Pendant ce temps-là le maire de Buzet, qui avait conduit ces brigands au château, s'était éclipsé pour décliner toute responsabilité, et était revenu chez lui. Le maire de Lavaur le trouva couché tout habillé ; il se prétendait malade, il avait été pris, disait-il, d'une colique subite et se déclarait d'ailleurs impuissant à retenir la foule. Plusieurs des gardes de Lavaur ont déclaré dans l'instruction tenir des gens de Buzet que leur maire avait tranquillement assisté à l'incendie, et les y avait même encouragés.

Le maire de Lavaur, qui était heureusement un tout autre homme, fit ranger sa garde nationale autour des ruines du château, et se mit à haranguer les pillards.

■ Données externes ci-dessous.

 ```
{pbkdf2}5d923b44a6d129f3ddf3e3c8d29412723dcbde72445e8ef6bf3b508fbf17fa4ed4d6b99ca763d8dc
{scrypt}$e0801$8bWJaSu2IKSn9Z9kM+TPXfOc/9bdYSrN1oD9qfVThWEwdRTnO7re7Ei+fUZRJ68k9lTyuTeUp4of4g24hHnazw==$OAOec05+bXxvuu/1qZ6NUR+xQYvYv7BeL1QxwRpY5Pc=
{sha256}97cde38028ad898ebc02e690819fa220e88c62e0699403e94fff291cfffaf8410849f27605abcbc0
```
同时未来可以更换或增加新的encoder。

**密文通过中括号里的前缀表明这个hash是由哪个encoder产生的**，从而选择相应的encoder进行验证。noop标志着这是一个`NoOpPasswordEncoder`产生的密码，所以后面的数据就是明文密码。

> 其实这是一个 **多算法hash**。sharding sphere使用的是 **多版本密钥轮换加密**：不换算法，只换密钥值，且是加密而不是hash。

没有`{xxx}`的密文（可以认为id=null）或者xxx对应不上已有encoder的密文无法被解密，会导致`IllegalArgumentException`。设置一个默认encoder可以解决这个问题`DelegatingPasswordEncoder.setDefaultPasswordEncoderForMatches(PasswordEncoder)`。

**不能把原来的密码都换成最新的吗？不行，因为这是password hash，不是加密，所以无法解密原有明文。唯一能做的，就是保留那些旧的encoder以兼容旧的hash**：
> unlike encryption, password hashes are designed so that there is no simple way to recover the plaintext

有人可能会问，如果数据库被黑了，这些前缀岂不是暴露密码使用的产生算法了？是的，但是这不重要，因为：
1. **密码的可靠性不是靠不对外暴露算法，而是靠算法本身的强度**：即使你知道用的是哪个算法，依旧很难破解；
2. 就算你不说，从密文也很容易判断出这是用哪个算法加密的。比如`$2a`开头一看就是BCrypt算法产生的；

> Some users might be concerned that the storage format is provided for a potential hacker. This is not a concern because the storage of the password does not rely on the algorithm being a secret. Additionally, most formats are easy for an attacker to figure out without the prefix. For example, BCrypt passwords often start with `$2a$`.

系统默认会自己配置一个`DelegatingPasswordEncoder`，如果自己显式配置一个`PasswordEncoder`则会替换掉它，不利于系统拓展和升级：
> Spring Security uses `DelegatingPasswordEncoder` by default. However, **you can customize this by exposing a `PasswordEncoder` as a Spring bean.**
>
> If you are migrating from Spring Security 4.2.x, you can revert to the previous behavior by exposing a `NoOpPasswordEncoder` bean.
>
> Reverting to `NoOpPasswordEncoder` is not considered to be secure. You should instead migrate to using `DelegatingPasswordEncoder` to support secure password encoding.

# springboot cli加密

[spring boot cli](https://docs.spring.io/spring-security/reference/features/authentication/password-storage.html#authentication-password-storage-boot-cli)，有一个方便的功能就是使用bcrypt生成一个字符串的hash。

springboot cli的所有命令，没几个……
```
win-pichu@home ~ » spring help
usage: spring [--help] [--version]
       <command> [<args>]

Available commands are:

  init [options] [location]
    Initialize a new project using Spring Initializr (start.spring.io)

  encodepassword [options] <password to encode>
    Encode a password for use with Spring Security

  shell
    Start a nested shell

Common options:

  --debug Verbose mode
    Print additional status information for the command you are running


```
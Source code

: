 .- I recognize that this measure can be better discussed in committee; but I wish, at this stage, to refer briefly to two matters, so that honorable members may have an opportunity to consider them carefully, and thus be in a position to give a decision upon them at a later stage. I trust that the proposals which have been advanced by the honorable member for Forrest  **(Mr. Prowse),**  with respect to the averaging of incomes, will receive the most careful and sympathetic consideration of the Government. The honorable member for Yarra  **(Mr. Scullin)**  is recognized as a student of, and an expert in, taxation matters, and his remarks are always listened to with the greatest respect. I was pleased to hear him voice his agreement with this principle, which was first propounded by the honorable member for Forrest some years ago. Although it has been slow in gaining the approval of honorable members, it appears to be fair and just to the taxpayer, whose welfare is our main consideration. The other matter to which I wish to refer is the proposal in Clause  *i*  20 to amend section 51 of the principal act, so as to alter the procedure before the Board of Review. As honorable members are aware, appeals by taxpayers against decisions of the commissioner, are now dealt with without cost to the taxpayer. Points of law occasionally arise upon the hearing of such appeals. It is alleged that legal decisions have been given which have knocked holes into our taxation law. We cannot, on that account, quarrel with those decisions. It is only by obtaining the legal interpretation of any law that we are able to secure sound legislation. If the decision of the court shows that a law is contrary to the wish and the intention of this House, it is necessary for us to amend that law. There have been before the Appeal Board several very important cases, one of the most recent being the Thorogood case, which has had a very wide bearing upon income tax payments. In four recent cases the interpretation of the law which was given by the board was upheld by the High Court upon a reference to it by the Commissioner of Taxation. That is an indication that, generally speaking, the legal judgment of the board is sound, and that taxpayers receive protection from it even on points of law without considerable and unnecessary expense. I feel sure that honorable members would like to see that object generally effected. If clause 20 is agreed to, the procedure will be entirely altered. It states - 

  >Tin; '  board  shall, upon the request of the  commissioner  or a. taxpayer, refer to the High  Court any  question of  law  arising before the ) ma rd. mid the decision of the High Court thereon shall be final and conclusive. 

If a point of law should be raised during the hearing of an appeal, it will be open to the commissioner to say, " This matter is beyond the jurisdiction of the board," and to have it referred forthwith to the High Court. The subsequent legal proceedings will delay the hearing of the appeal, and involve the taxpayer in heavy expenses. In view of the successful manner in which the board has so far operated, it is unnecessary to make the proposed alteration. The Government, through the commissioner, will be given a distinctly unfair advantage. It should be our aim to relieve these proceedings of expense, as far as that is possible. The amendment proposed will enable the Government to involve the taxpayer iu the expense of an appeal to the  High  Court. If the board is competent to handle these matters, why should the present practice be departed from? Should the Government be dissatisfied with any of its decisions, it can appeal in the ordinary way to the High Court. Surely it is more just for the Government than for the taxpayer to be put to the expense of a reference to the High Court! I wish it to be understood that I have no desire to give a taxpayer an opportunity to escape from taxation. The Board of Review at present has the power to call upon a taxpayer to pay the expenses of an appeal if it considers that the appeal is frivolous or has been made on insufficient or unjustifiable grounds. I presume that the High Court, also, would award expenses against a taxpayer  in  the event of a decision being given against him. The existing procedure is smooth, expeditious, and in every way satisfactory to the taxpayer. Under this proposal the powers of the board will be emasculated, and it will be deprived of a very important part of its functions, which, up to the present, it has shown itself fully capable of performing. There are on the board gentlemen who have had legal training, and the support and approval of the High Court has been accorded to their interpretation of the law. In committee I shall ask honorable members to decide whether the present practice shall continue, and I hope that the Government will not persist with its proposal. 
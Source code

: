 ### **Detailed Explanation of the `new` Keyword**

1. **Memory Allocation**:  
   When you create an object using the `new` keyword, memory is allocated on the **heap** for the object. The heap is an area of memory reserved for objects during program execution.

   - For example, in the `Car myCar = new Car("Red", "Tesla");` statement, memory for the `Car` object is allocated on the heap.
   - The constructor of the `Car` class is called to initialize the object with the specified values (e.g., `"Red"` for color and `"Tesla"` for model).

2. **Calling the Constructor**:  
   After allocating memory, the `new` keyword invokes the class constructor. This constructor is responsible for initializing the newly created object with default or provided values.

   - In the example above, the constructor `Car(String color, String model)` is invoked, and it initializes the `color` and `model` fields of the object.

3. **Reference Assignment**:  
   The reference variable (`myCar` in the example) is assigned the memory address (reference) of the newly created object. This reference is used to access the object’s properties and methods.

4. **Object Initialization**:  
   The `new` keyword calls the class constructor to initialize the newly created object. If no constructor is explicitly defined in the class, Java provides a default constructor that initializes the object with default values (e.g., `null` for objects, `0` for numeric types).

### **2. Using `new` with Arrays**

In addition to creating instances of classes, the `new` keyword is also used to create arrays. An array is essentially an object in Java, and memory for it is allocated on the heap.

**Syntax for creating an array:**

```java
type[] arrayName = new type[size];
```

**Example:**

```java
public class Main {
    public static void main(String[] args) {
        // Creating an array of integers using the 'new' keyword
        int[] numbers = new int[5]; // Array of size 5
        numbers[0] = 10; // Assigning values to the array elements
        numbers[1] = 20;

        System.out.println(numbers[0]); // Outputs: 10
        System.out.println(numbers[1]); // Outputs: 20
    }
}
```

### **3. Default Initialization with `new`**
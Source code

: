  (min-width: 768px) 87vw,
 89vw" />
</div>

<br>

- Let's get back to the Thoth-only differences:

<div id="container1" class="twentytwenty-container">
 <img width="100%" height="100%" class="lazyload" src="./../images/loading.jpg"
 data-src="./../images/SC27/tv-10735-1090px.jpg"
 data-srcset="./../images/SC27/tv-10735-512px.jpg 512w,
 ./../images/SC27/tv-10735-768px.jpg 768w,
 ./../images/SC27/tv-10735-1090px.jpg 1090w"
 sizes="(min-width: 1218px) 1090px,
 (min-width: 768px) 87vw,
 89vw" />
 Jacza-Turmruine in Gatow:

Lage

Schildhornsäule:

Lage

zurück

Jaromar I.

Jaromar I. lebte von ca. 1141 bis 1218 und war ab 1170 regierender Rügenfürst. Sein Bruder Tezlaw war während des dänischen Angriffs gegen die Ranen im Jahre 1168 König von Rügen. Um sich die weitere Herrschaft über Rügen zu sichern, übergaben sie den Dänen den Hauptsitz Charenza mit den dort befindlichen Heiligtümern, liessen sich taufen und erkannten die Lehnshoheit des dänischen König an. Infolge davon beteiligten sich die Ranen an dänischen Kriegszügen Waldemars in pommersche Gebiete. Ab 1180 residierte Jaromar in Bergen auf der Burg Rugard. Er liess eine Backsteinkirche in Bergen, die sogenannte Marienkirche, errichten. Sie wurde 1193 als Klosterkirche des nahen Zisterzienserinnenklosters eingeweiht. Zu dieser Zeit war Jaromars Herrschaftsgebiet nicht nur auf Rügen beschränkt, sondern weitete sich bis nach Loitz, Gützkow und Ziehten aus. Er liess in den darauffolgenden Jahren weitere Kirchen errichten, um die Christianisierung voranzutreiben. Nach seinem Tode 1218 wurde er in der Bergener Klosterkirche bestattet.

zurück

Il leur dit que M. de Clarac, s'il avait commis un crime, devait être jugé, et leur fit jurer de ne pas attenter à sa vie et de le confier à la garde nationale de Lavaur, qui le conduirait à Toulouse, où il serait définitivement jugé. La garde de Buzet y consent, et donne sa parole. Le feu était éteint partout, mais on venait de le rallumer près de l'endroit où l'on supposait que M. de Clarac était caché ; le maire de Lavaur le fait éteindre. Un domestique fidèle offre d'aller chercher son maître dans le souterrain, si la garde nationale jure encore une fois de ne pas attenter à sa vie ; elle renouvelle son serment, le domestique s'aventure dans les décombres, et ramène M. de Clarac et son compagnon. Mais les gardes nationaux de Buzet, au mépris de leur parole, veulent s'emparer d'eux : le maire de Lavaur leur représente vainement qu'ils se sont engagés sur l'honneur ; il offre même de rester en otage.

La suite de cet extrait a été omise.